Should a picture appear anywhere in the data, omit it and copy everything else exactly.

▶ **MATERIAL FOR THIS TASK**
= = = = = = =
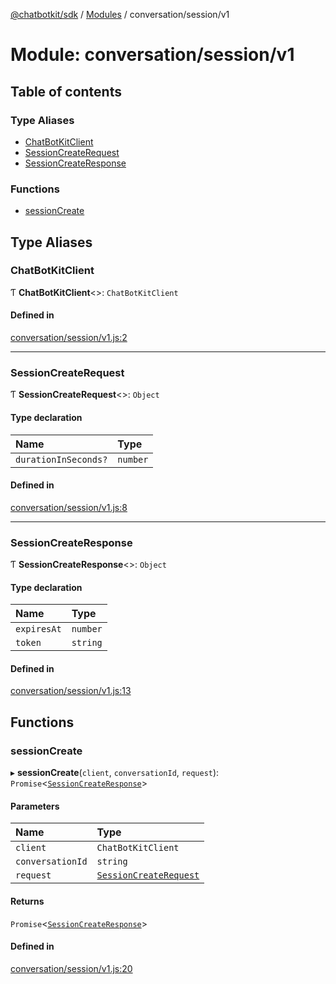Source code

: [@chatbotkit/sdk](../README.md) / [Modules](../modules.md) / conversation/session/v1

# Module: conversation/session/v1

## Table of contents

### Type Aliases

- [ChatBotKitClient](conversation_session_v1.md#chatbotkitclient)
- [SessionCreateRequest](conversation_session_v1.md#sessioncreaterequest)
- [SessionCreateResponse](conversation_session_v1.md#sessioncreateresponse)

### Functions

- [sessionCreate](conversation_session_v1.md#sessioncreate)

## Type Aliases

### ChatBotKitClient

Ƭ **ChatBotKitClient**<\>: `ChatBotKitClient`

#### Defined in

[conversation/session/v1.js:2](https://github.com/chatbotkit/node-sdk/blob/9f47e54/packages/sdk/src/conversation/session/v1.js#L2)

___

### SessionCreateRequest

Ƭ **SessionCreateRequest**<\>: `Object`

#### Type declaration

| Name | Type |
| :------ | :------ |
| `durationInSeconds?` | `number` |

#### Defined in

[conversation/session/v1.js:8](https://github.com/chatbotkit/node-sdk/blob/9f47e54/packages/sdk/src/conversation/session/v1.js#L8)

___

### SessionCreateResponse

Ƭ **SessionCreateResponse**<\>: `Object`

#### Type declaration

| Name | Type |
| :------ | :------ |
| `expiresAt` | `number` |
| `token` | `string` |

#### Defined in

[conversation/session/v1.js:13](https://github.com/chatbotkit/node-sdk/blob/9f47e54/packages/sdk/src/conversation/session/v1.js#L13)

## Functions

### sessionCreate

▸ **sessionCreate**(`client`, `conversationId`, `request`): `Promise`<[`SessionCreateResponse`](conversation_session_v1.md#sessioncreateresponse)\>

#### Parameters

| Name | Type |
| :------ | :------ |
| `client` | `ChatBotKitClient` |
| `conversationId` | `string` |
| `request` | [`SessionCreateRequest`](conversation_session_v1.md#sessioncreaterequest) |

#### Returns

`Promise`<[`SessionCreateResponse`](conversation_session_v1.md#sessioncreateresponse)\>

#### Defined in

[conversation/session/v1.js:20](https://github.com/chatbotkit/node-sdk/blob/9f47e54/packages/sdk/src/conversation/session/v1.js#L20)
= = = = = = =
▶ **RESULT FOR THIS TASK**
Source code

: [@chatbotkit/sdk](../README.md) / [Modules](../modules.md) / conversation/session/v1

# Module: conversation/session/v1

## Table of contents

### Type Aliases

- [ChatBotKitClient](conversation_session_v1.md#chatbotkitclient)
- [SessionCreateRequest](conversation_session_v1.md#sessioncreaterequest)
- [SessionCreateResponse](conversation_session_v1.md#sessioncreateresponse)

### Functions

- [sessionCreate](conversation_session_v1.md#sessioncreate)

## Type Aliases

### ChatBotKitClient

Ƭ **ChatBotKitClient**<\>: `ChatBotKitClient`

#### Defined in

[conversation/session/v1.js:2](https://github.com/chatbotkit/node-sdk/blob/9f47e54/packages/sdk/src/conversation/session/v1.js#L2)

___

### SessionCreateRequest

Ƭ **SessionCreateRequest**<\>: `Object`

#### Type declaration

| Name | Type |
| :------ | :------ |
| `durationInSeconds?` | `number` |

#### Defined in

[conversation/session/v1.js:8](https://github.com/chatbotkit/node-sdk/blob/9f47e54/packages/sdk/src/conversation/session/v1.js#L8)

___

### SessionCreateResponse

Ƭ **SessionCreateResponse**<\>: `Object`

#### Type declaration

| Name | Type |
| :------ | :------ |
| `expiresAt` | `number` |
| `token` | `string` |

#### Defined in

[conversation/session/v1.js:13](https://github.com/chatbotkit/node-sdk/blob/9f47e54/packages/sdk/src/conversation/session/v1.js#L13)

## Functions

### sessionCreate

▸ **sessionCreate**(`client`, `conversationId`, `request`): `Promise`<[`SessionCreateResponse`](conversation_session_v1.md#sessioncreateresponse)\>

#### Parameters

| Name | Type |
| :------ | :------ |
| `client` | `ChatBotKitClient` |
| `conversationId` | `string` |
| `request` | [`SessionCreateRequest`](conversation_session_v1.md#sessioncreaterequest) |

#### Returns

`Promise`<[`SessionCreateResponse`](conversation_session_v1.md#sessioncreateresponse)\>

#### Defined in

[conversation/session/v1.js:20](https://github.com/chatbotkit/node-sdk/blob/9f47e54/packages/sdk/src/conversation/session/v1.js#L20)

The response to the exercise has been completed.